# [WORK REQUEST]
Check each line of the records below for the string "version", then state how many lines contain it, with no other output.

Top of RAW DATA

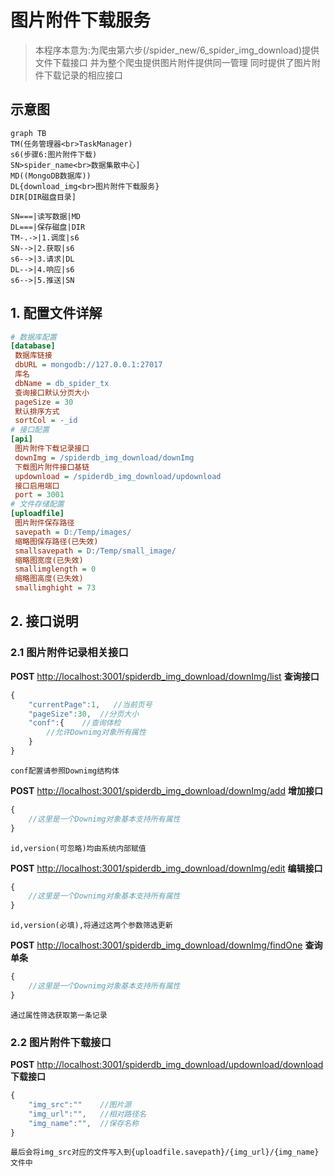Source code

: # 图片附件下载服务

> 本程序本意为:为爬虫第六步(/spider_new/6_spider_img_download)提供文件下载接口
> 并为整个爬虫提供图片附件提供同一管理
> 同时提供了图片附件下载记录的相应接口

## 示意图

```mermaid
graph TB
TM(任务管理器<br>TaskManager)
s6(步骤6:图片附件下载)
SN>spider_name<br>数据集散中心]
MD((MongoDB数据库))
DL{download_img<br>图片附件下载服务}
DIR[DIR磁盘目录]

SN===|读写数据|MD
DL===|保存磁盘|DIR
TM-.->|1.调度|s6
SN-->|2.获取|s6
s6-->|3.请求|DL
DL-->|4.响应|s6
s6-->|5.推送|SN
```

## 1. 配置文件详解

```ini
# 数据库配置
[database]
 数据库链接
 dbURL = mongodb://127.0.0.1:27017
 库名
 dbName = db_spider_tx
 查询接口默认分页大小
 pageSize = 30
 默认排序方式
 sortCol = -_id
# 接口配置
[api]
 图片附件下载记录接口
 downImg = /spiderdb_img_download/downImg
 下载图片附件接口基链
 updownload = /spiderdb_img_download/updownload
 接口启用端口
 port = 3001
# 文件存储配置
[uploadfile]
 图片附件保存路径
 savepath = D:/Temp/images/
 缩略图保存路径(已失效)
 smallsavepath = D:/Temp/small_image/
 缩略图宽度(已失效)
 smallimglength = 0
 缩略图高度(已失效)
 smallimghight = 73
```

## 2. 接口说明

### 2.1 图片附件记录相关接口

**POST** <http://localhost:3001/spiderdb_img_download/downImg/list> **查询接口**

```javascript
{
    "currentPage":1,   //当前页号
    "pageSize":30,  //分页大小
    "conf":{    //查询体检
        //允许Downimg对象所有属性
    }
}
```

    conf配置请参照Downimg结构体

**POST** <http://localhost:3001/spiderdb_img_download/downImg/add> **增加接口**

```javascript
{
    //这里是一个Downimg对象基本支持所有属性
}
```

    id,version(可忽略)均由系统内部赋值

**POST** <http://localhost:3001/spiderdb_img_download/downImg/edit> **编辑接口**

```javascript
{
    //这里是一个Downimg对象基本支持所有属性
}
```

    id,version(必填),将通过这两个参数筛选更新

**POST** <http://localhost:3001/spiderdb_img_download/downImg/findOne> **查询单条**

```javascript
{
    //这里是一个Downimg对象基本支持所有属性
}
```

    通过属性筛选获取第一条记录

### 2.2 图片附件下载接口

**POST** <http://localhost:3001/spiderdb_img_download/updownload/download> **下载接口**

```javascript
{
    "img_src":""    //图片源
    "img_url":"",   //相对路径名
    "img_name":"",  //保存名称
}
```

    最后会将img_src对应的文件写入到{uploadfile.savepath}/{img_url}/{img_name}文件中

Bottom of RAW DATA

# [ANSWER SPACE]
2